Among the records that follow, set down only the lines from the one containing "- ✅ **Enhanced" to the one containing "- ✅ **Perfect", both included, exactly.

=== Begin Enclosure ===

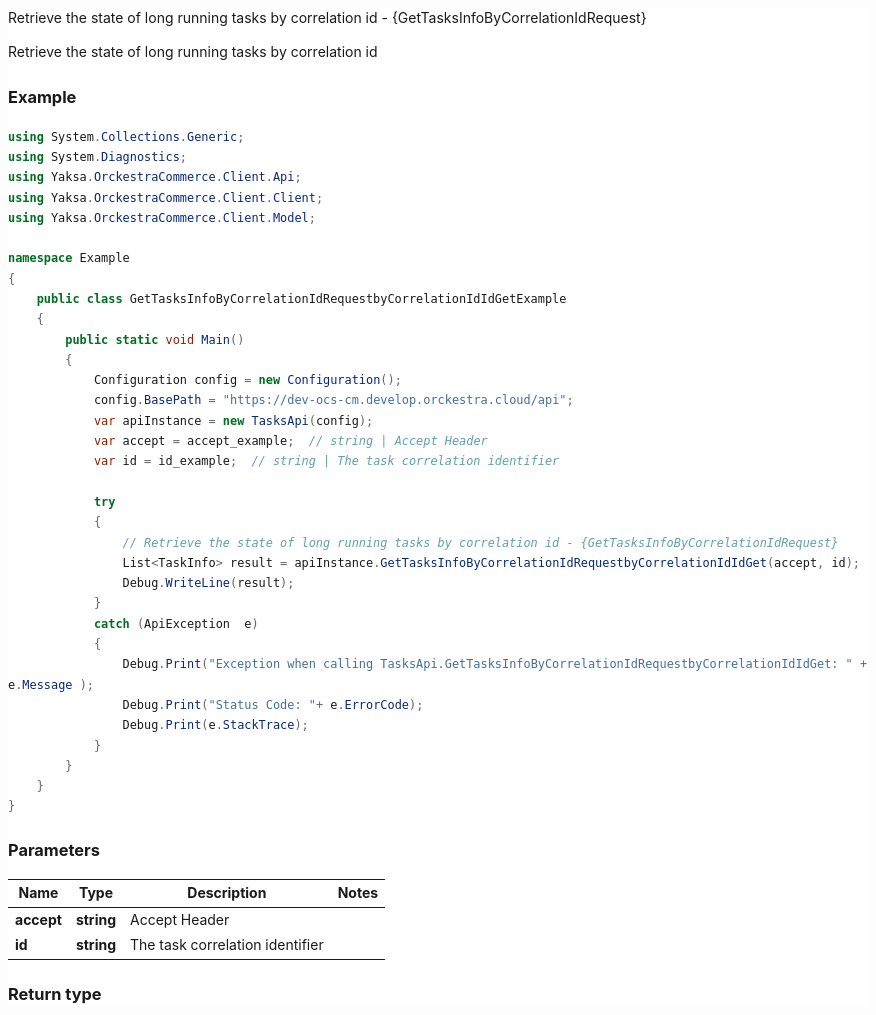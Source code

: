 Retrieve the state of long running tasks by correlation id - {GetTasksInfoByCorrelationIdRequest}

Retrieve the state of long running tasks by correlation id

### Example
```csharp
using System.Collections.Generic;
using System.Diagnostics;
using Yaksa.OrckestraCommerce.Client.Api;
using Yaksa.OrckestraCommerce.Client.Client;
using Yaksa.OrckestraCommerce.Client.Model;

namespace Example
{
    public class GetTasksInfoByCorrelationIdRequestbyCorrelationIdIdGetExample
    {
        public static void Main()
        {
            Configuration config = new Configuration();
            config.BasePath = "https://dev-ocs-cm.develop.orckestra.cloud/api";
            var apiInstance = new TasksApi(config);
            var accept = accept_example;  // string | Accept Header
            var id = id_example;  // string | The task correlation identifier

            try
            {
                // Retrieve the state of long running tasks by correlation id - {GetTasksInfoByCorrelationIdRequest}
                List<TaskInfo> result = apiInstance.GetTasksInfoByCorrelationIdRequestbyCorrelationIdIdGet(accept, id);
                Debug.WriteLine(result);
            }
            catch (ApiException  e)
            {
                Debug.Print("Exception when calling TasksApi.GetTasksInfoByCorrelationIdRequestbyCorrelationIdIdGet: " + e.Message );
                Debug.Print("Status Code: "+ e.ErrorCode);
                Debug.Print(e.StackTrace);
            }
        }
    }
}
```

### Parameters

Name | Type | Description  | Notes
------------- | ------------- | ------------- | -------------
 **accept** | **string**| Accept Header | 
 **id** | **string**| The task correlation identifier | 

### Return type
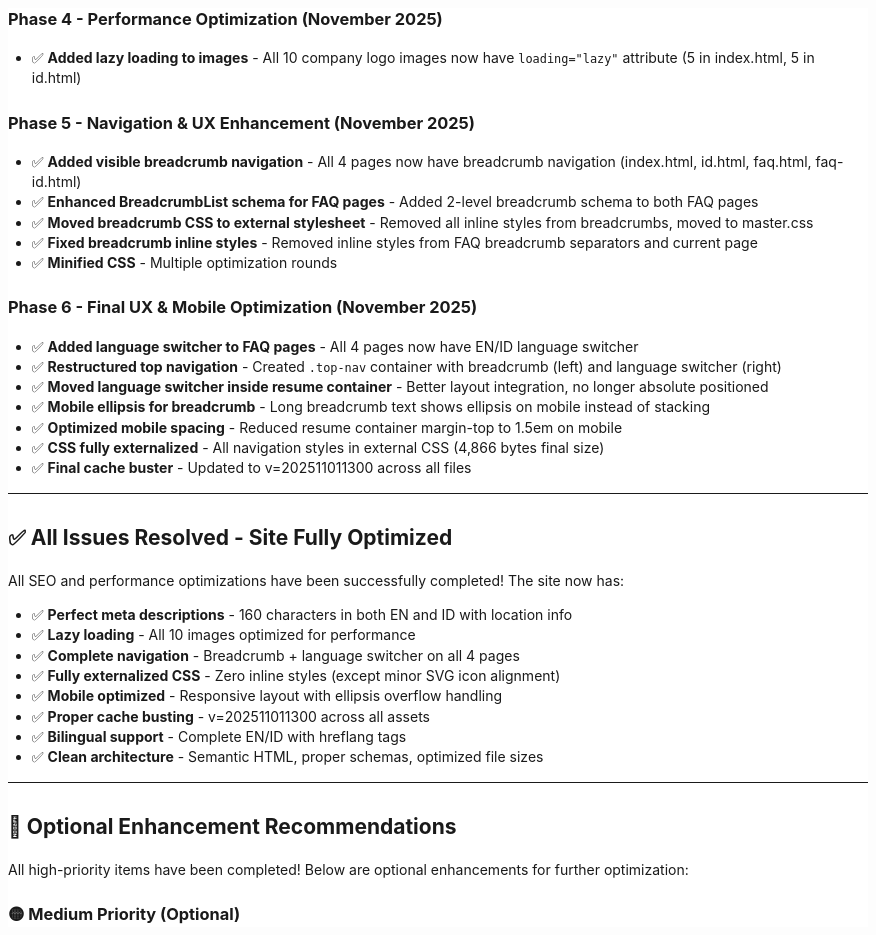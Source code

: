 ### Phase 4 - Performance Optimization (November 2025)
- ✅ **Added lazy loading to images** - All 10 company logo images now have `loading="lazy"` attribute (5 in index.html, 5 in id.html)

### Phase 5 - Navigation & UX Enhancement (November 2025)
- ✅ **Added visible breadcrumb navigation** - All 4 pages now have breadcrumb navigation (index.html, id.html, faq.html, faq-id.html)
- ✅ **Enhanced BreadcrumbList schema for FAQ pages** - Added 2-level breadcrumb schema to both FAQ pages
- ✅ **Moved breadcrumb CSS to external stylesheet** - Removed all inline styles from breadcrumbs, moved to master.css
- ✅ **Fixed breadcrumb inline styles** - Removed inline styles from FAQ breadcrumb separators and current page
- ✅ **Minified CSS** - Multiple optimization rounds

### Phase 6 - Final UX & Mobile Optimization (November 2025)
- ✅ **Added language switcher to FAQ pages** - All 4 pages now have EN/ID language switcher
- ✅ **Restructured top navigation** - Created `.top-nav` container with breadcrumb (left) and language switcher (right)
- ✅ **Moved language switcher inside resume container** - Better layout integration, no longer absolute positioned
- ✅ **Mobile ellipsis for breadcrumb** - Long breadcrumb text shows ellipsis on mobile instead of stacking
- ✅ **Optimized mobile spacing** - Reduced resume container margin-top to 1.5em on mobile
- ✅ **CSS fully externalized** - All navigation styles in external CSS (4,866 bytes final size)
- ✅ **Final cache buster** - Updated to v=202511011300 across all files

---

## ✅ All Issues Resolved - Site Fully Optimized

All SEO and performance optimizations have been successfully completed! The site now has:
- ✅ **Perfect meta descriptions** - 160 characters in both EN and ID with location info
- ✅ **Lazy loading** - All 10 images optimized for performance
- ✅ **Complete navigation** - Breadcrumb + language switcher on all 4 pages
- ✅ **Fully externalized CSS** - Zero inline styles (except minor SVG icon alignment)
- ✅ **Mobile optimized** - Responsive layout with ellipsis overflow handling
- ✅ **Proper cache busting** - v=202511011300 across all assets
- ✅ **Bilingual support** - Complete EN/ID with hreflang tags
- ✅ **Clean architecture** - Semantic HTML, proper schemas, optimized file sizes

---

## 🎯 Optional Enhancement Recommendations

All high-priority items have been completed! Below are optional enhancements for further optimization:

### 🟡 Medium Priority (Optional)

=== End Enclosure ===

§ **Solution to this task**:
- ✅ **Enhanced BreadcrumbList schema for FAQ pages** - Added 2-level breadcrumb schema to both FAQ pages
- ✅ **Moved breadcrumb CSS to external stylesheet** - Removed all inline styles from breadcrumbs, moved to master.css
- ✅ **Fixed breadcrumb inline styles** - Removed inline styles from FAQ breadcrumb separators and current page
- ✅ **Minified CSS** - Multiple optimization rounds

### Phase 6 - Final UX & Mobile Optimization (November 2025)
- ✅ **Added language switcher to FAQ pages** - All 4 pages now have EN/ID language switcher
- ✅ **Restructured top navigation** - Created `.top-nav` container with breadcrumb (left) and language switcher (right)
- ✅ **Moved language switcher inside resume container** - Better layout integration, no longer absolute positioned
- ✅ **Mobile ellipsis for breadcrumb** - Long breadcrumb text shows ellipsis on mobile instead of stacking
- ✅ **Optimized mobile spacing** - Reduced resume container margin-top to 1.5em on mobile
- ✅ **CSS fully externalized** - All navigation styles in external CSS (4,866 bytes final size)
- ✅ **Final cache buster** - Updated to v=202511011300 across all files

---

## ✅ All Issues Resolved - Site Fully Optimized

All SEO and performance optimizations have been successfully completed! The site now has:
- ✅ **Perfect meta descriptions** - 160 characters in both EN and ID with location info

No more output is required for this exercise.